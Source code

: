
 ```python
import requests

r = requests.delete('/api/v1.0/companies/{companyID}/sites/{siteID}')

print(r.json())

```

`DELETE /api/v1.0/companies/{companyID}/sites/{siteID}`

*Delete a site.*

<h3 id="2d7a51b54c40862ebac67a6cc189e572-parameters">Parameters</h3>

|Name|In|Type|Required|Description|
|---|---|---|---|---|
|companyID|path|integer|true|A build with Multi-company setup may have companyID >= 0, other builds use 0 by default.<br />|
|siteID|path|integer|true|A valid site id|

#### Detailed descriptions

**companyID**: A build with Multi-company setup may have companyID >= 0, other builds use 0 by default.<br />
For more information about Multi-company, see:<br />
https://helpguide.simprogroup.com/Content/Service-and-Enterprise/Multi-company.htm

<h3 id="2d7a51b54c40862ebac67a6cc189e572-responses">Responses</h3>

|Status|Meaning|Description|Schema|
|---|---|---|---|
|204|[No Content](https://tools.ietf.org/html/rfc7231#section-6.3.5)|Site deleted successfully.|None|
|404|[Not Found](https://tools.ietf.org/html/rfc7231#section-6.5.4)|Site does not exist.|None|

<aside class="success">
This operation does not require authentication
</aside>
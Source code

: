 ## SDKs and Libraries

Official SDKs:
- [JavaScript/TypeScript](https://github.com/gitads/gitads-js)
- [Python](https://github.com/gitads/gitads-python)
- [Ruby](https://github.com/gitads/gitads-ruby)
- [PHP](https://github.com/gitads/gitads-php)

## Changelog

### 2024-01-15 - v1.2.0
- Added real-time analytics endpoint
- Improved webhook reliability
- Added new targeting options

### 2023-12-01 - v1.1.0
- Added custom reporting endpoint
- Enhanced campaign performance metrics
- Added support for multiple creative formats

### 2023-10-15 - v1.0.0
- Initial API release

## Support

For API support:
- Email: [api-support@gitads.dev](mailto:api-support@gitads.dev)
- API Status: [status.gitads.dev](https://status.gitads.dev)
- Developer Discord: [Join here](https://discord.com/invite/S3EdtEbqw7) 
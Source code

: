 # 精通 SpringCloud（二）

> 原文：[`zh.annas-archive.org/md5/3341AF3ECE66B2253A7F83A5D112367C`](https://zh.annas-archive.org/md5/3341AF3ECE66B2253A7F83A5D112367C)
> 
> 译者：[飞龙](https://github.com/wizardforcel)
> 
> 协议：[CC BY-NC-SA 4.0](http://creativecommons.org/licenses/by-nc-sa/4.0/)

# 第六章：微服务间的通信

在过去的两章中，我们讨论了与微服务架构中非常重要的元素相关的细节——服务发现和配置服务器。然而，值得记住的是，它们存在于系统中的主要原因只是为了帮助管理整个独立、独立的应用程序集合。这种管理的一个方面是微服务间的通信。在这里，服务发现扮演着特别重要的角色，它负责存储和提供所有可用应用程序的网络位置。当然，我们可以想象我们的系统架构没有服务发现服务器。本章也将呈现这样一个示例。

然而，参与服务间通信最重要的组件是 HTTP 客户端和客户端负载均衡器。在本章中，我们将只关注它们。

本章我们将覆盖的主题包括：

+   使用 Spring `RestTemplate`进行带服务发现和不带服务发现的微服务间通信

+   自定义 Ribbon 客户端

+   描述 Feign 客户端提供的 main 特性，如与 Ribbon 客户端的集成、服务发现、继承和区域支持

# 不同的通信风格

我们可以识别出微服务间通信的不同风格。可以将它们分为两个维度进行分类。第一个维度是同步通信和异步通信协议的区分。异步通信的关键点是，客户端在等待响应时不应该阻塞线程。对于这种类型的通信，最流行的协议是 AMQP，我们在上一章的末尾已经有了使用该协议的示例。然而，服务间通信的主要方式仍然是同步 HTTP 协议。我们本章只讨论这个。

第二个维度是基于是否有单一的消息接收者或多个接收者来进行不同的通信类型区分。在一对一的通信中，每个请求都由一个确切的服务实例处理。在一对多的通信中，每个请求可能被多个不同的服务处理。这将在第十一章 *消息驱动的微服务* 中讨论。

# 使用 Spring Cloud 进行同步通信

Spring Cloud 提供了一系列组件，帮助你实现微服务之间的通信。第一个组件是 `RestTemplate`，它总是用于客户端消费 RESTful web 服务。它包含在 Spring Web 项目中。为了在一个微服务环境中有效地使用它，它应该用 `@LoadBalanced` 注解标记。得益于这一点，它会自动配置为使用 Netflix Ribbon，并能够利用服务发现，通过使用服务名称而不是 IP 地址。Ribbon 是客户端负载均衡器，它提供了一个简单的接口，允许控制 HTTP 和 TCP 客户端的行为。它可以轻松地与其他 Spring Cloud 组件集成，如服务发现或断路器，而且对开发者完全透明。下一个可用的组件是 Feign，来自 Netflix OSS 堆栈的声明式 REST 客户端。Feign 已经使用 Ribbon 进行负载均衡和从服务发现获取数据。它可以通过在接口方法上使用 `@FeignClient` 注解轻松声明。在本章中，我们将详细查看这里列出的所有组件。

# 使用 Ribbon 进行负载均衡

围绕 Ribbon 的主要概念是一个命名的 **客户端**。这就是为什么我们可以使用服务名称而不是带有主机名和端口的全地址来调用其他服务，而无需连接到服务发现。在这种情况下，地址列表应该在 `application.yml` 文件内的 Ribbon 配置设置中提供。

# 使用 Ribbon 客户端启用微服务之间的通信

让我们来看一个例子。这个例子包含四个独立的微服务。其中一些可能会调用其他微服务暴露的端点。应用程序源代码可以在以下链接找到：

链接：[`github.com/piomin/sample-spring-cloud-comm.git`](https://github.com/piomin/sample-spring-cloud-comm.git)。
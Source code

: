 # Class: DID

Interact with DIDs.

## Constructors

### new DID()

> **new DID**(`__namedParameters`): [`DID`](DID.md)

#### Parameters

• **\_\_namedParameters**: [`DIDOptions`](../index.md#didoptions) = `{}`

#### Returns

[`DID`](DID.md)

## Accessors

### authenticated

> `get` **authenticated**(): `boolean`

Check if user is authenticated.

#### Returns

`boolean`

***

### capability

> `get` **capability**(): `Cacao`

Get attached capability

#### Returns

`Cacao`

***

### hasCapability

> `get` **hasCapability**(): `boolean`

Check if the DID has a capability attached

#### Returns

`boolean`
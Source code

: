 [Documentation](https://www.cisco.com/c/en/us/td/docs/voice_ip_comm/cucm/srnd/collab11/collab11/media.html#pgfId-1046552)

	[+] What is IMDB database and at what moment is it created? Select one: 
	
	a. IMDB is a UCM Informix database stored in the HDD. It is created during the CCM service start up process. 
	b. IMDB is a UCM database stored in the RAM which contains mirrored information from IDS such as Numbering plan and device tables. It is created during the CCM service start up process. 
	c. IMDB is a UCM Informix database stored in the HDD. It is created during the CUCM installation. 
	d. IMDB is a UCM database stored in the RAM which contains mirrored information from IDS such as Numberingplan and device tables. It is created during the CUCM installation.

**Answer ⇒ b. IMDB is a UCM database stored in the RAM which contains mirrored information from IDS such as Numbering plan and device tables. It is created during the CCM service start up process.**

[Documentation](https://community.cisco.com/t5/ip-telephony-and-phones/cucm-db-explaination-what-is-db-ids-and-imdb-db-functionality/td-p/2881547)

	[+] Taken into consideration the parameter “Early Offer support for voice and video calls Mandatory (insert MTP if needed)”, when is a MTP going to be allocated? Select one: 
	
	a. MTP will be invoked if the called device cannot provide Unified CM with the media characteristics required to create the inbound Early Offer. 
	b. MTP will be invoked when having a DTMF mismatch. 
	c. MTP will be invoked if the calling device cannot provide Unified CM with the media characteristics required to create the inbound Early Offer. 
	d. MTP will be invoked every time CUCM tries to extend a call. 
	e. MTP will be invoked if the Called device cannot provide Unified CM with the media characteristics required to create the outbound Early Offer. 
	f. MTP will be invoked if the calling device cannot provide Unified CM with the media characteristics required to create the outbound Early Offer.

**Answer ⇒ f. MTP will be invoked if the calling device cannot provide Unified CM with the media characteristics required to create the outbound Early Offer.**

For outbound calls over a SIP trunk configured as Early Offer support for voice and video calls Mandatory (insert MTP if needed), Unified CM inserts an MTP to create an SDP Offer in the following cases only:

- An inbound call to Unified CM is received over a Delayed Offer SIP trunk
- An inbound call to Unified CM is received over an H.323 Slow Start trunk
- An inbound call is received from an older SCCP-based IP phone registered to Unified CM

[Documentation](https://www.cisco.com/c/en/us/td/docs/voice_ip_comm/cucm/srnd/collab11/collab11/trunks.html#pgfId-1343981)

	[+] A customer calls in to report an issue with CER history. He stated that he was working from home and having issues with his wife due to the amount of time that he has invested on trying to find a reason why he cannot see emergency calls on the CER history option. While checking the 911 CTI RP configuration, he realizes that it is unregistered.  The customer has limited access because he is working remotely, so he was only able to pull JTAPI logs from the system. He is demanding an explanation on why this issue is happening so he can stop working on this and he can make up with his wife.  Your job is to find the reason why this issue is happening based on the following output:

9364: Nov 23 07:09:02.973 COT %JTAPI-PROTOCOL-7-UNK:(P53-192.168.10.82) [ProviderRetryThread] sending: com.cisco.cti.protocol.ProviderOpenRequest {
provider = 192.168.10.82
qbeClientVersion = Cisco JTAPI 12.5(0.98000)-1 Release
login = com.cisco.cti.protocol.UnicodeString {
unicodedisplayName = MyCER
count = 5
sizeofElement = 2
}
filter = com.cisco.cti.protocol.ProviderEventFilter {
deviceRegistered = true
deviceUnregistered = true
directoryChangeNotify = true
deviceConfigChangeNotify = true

━━━

Could you set down, word for word, only the lines above from the line with "SDKs and Libraries" to the line with "# 第六章：微服务间的通信", including both?

: ## SDKs and Libraries

Official SDKs:
- [JavaScript/TypeScript](https://github.com/gitads/gitads-js)
- [Python](https://github.com/gitads/gitads-python)
- [Ruby](https://github.com/gitads/gitads-ruby)
- [PHP](https://github.com/gitads/gitads-php)

## Changelog

### 2024-01-15 - v1.2.0
- Added real-time analytics endpoint
- Improved webhook reliability
- Added new targeting options

### 2023-12-01 - v1.1.0
- Added custom reporting endpoint
- Enhanced campaign performance metrics
- Added support for multiple creative formats

### 2023-10-15 - v1.0.0
- Initial API release

## Support

For API support:
- Email: [api-support@gitads.dev](mailto:api-support@gitads.dev)
- API Status: [status.gitads.dev](https://status.gitads.dev)
- Developer Discord: [Join here](https://discord.com/invite/S3EdtEbqw7) 
Source code

: # 精通 SpringCloud（二）

> 原文：[`zh.annas-archive.org/md5/3341AF3ECE66B2253A7F83A5D112367C`](https://zh.annas-archive.org/md5/3341AF3ECE66B2253A7F83A5D112367C)
> 
> 译者：[飞龙](https://github.com/wizardforcel)
> 
> 协议：[CC BY-NC-SA 4.0](http://creativecommons.org/licenses/by-nc-sa/4.0/)

# 第六章：微服务间的通信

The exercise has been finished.